In stata, we use this code:
```{code-cell} ipython3
%%stata
ivregress 2sls ln_wage pexp pexp2 broken_home (educ=feduc)
```
Note that the mean estimate for the elasticity on education has nearly doubled
compared to OLS
```{code-cell} ipython3
%%stata
margins, dyex(educ) continuous
```
Stata\'s ivregress output for robust regression is obtained
from
```{code-cell} ipython
%%stata
ivregress 2sls ln_wage pexp pexp2 broken_home (educ=feduc), robust
```
### Testing Assumptions
We have more work to do:
1. Test for relevant and strong instruments
2. Test for endogeneity
3. Test for overidentification (not relevant for this example)
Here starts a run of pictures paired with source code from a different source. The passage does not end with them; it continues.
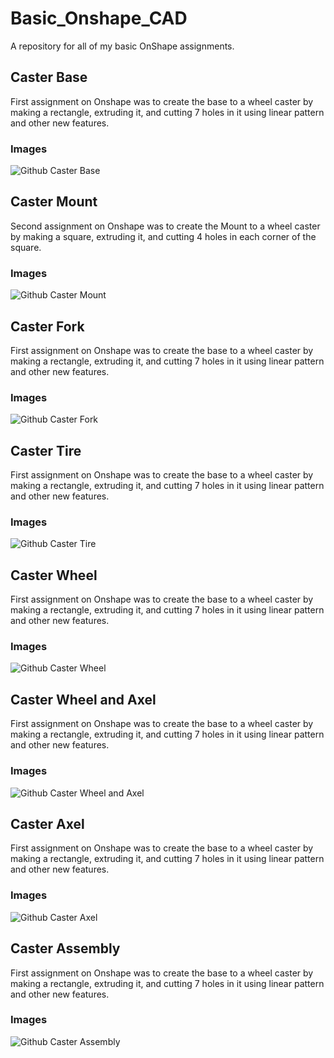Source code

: # Basic_Onshape_CAD
A repository for all of my basic OnShape assignments. 
## Caster Base
First assignment on Onshape was to create the base to a wheel caster by making a rectangle, extruding it, and cutting 7 holes in it using linear pattern and other new features. 
### Images
![Github Caster Base](Caster-Base.png)
## Caster Mount
Second assignment on Onshape was to create the Mount to a wheel caster by making a square, extruding it, and cutting 4 holes in each corner of the square. 
### Images
![Github Caster Mount](Caster-Mount.png)
## Caster Fork
First assignment on Onshape was to create the base to a wheel caster by making a rectangle, extruding it, and cutting 7 holes in it using linear pattern and other new features. 
### Images
![Github Caster Fork](Caster-Fork.png)
## Caster Tire
First assignment on Onshape was to create the base to a wheel caster by making a rectangle, extruding it, and cutting 7 holes in it using linear pattern and other new features. 
### Images
![Github Caster Tire](Caster-Tire.png)
## Caster Wheel
First assignment on Onshape was to create the base to a wheel caster by making a rectangle, extruding it, and cutting 7 holes in it using linear pattern and other new features. 
### Images
![Github Caster Wheel](Caster-Wheel.png)
## Caster Wheel and Axel
First assignment on Onshape was to create the base to a wheel caster by making a rectangle, extruding it, and cutting 7 holes in it using linear pattern and other new features. 
### Images
![Github Caster Wheel and Axel](Caster-Wheel-Axel.png)
## Caster Axel
First assignment on Onshape was to create the base to a wheel caster by making a rectangle, extruding it, and cutting 7 holes in it using linear pattern and other new features. 
### Images
![Github Caster Axel](Caster-Axel.png)
## Caster Assembly
First assignment on Onshape was to create the base to a wheel caster by making a rectangle, extruding it, and cutting 7 holes in it using linear pattern and other new features. 
### Images
![Github Caster Assembly](Caster-Assem.png)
In stata, we issue these commands:
```{code-cell} ipython3
%%stata
estat firststage
```
Note, since the number of instruments is equal to the number of
endogenous variables, we don\'t have an overidentification problem.
```{code-cell} ipython3
---
tags: [raises-exception]
---
%%stata
estat overid
```
The python stack trace is irrelevant here and will terrify my students. All the user needs to see is the Stata part of the error:
```
SystemError: no overidentifying restrictions
r(498);
```
These results tell us we have relevant and strong instruments and that
education is likely endogenous.
Here is another error:
```{code-cell} ipython3
---
tags: [raises-exception]
---
%%stata
gen ln_wage = 5
```
Again, the python stack trace is irrelevant and completely the same as the previous one. All the user needs to see is the Stata part of the error
```
SystemError: variable ln_wage already defined
r(110);
```
[^1]: These steps are not correct for the case of more than 1
instrumental variable. However, they are instructive in
understanding the intuition of the Hausman Test in the instrumental
variables context. If you have more than 1 instrumental variable,
you must use the `ivendog` or `hausman` commands in stata.
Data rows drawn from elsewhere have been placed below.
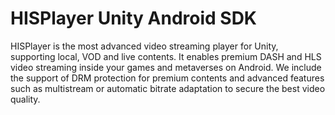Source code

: # HISPlayer Unity Android SDK

HISPlayer is the most advanced video streaming player for Unity, supporting local, VOD and live contents. It enables premium DASH and HLS video streaming inside your games and metaverses on Android. We include the support of DRM protection for premium contents and advanced features such as multistream or automatic bitrate adaptation to secure the best video quality.
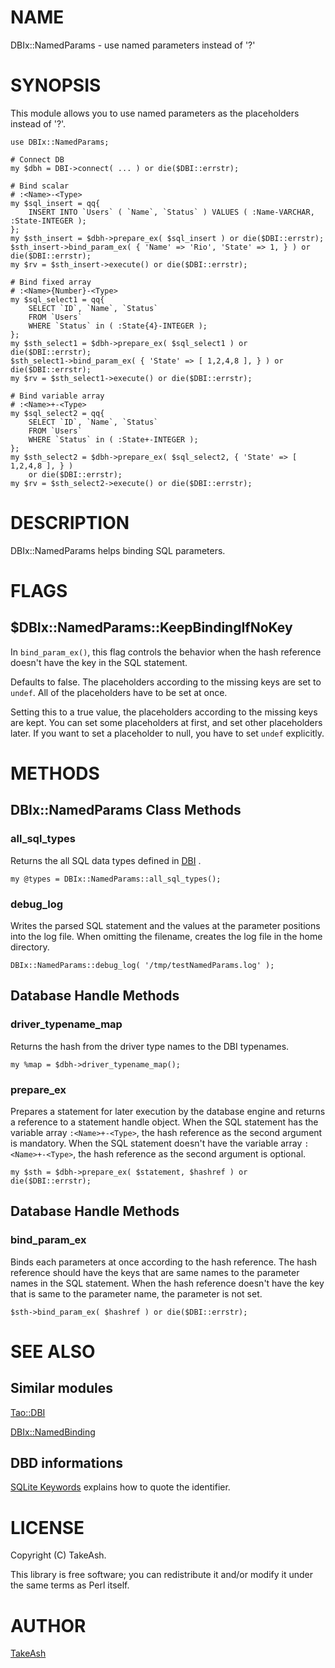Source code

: # NAME

DBIx::NamedParams - use named parameters instead of '?'

# SYNOPSIS

This module allows you to use named parameters as the placeholders instead of '?'.

    use DBIx::NamedParams;

    # Connect DB
    my $dbh = DBI->connect( ... ) or die($DBI::errstr);

    # Bind scalar
    # :<Name>-<Type>
    my $sql_insert = qq{
        INSERT INTO `Users` ( `Name`, `Status` ) VALUES ( :Name-VARCHAR, :State-INTEGER );
    };
    my $sth_insert = $dbh->prepare_ex( $sql_insert ) or die($DBI::errstr);
    $sth_insert->bind_param_ex( { 'Name' => 'Rio', 'State' => 1, } ) or die($DBI::errstr);
    my $rv = $sth_insert->execute() or die($DBI::errstr);

    # Bind fixed array
    # :<Name>{Number}-<Type>
    my $sql_select1 = qq{
        SELECT `ID`, `Name`, `Status`
        FROM `Users`
        WHERE `Status` in ( :State{4}-INTEGER );
    };
    my $sth_select1 = $dbh->prepare_ex( $sql_select1 ) or die($DBI::errstr);
    $sth_select1->bind_param_ex( { 'State' => [ 1,2,4,8 ], } ) or die($DBI::errstr);
    my $rv = $sth_select1->execute() or die($DBI::errstr);

    # Bind variable array
    # :<Name>+-<Type>
    my $sql_select2 = qq{
        SELECT `ID`, `Name`, `Status`
        FROM `Users`
        WHERE `Status` in ( :State+-INTEGER );
    };
    my $sth_select2 = $dbh->prepare_ex( $sql_select2, { 'State' => [ 1,2,4,8 ], } ) 
        or die($DBI::errstr);
    my $rv = $sth_select2->execute() or die($DBI::errstr);

# DESCRIPTION

DBIx::NamedParams helps binding SQL parameters.

# FLAGS

## $DBIx::NamedParams::KeepBindingIfNoKey

In `bind_param_ex()`, this flag controls the behavior when the hash reference doesn't have the key 
in the SQL statement.

Defaults to false. The placeholders according to the missing keys are set to `undef`. 
All of the placeholders have to be set at once.

Setting this to a true value, the placeholders according to the missing keys are kept. 
You can set some placeholders at first, and set other placeholders later.
If you want to set a placeholder to null, you have to set `undef` explicitly.

# METHODS

## DBIx::NamedParams Class Methods

### all\_sql\_types

Returns the all SQL data types defined in [DBI](https://metacpan.org/pod/DBI) .

    my @types = DBIx::NamedParams::all_sql_types();

### debug\_log

Writes the parsed SQL statement and the values at the parameter positions into the log file.
When omitting the filename, creates the log file in the home directory.

    DBIx::NamedParams::debug_log( '/tmp/testNamedParams.log' );

## Database Handle Methods

### driver\_typename\_map

Returns the hash from the driver type names to the DBI typenames.

    my %map = $dbh->driver_typename_map();

### prepare\_ex

Prepares a statement for later execution by the database engine and returns a reference to a statement handle object.
When the SQL statement has the variable array `:<Name>+-<Type>`, the hash reference as the second argument is mandatory.
When the SQL statement doesn't have the variable array `:<Name>+-<Type>`, the hash reference as the second argument is optional.

    my $sth = $dbh->prepare_ex( $statement, $hashref ) or die($DBI::errstr);

## Database Handle Methods

### bind\_param\_ex

Binds each parameters at once according to the hash reference.
The hash reference should have the keys that are same names to the parameter names in the SQL statement.
When the hash reference doesn't have the key that is same to the parameter name, the parameter is not set. 

    $sth->bind_param_ex( $hashref ) or die($DBI::errstr);

# SEE ALSO

## Similar modules

[Tao::DBI](https://metacpan.org/pod/Tao%3A%3ADBI)

[DBIx::NamedBinding](https://metacpan.org/pod/DBIx%3A%3ANamedBinding)

## DBD informations

[SQLite Keywords](https://www.sqlite.org/lang_keywords.html) explains how to quote the identifier.

# LICENSE

Copyright (C) TakeAsh.

This library is free software; you can redistribute it and/or modify
it under the same terms as Perl itself.

# AUTHOR

[TakeAsh](https://github.com/TakeAsh/)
[^2]: This equation will exactly replicate the `stata` ivregress command
(for `2sls`) using the options `vce(unadjusted) small`.
[^3]: This equation will exactly replicate the `stata` ivregress command
(for `2sls`) using the options `vce(robust) small` defining
$\mathbf{V}$ as we did in the OLS chapter.
[^4]: This is true if the model has more instruments than endogenous variables.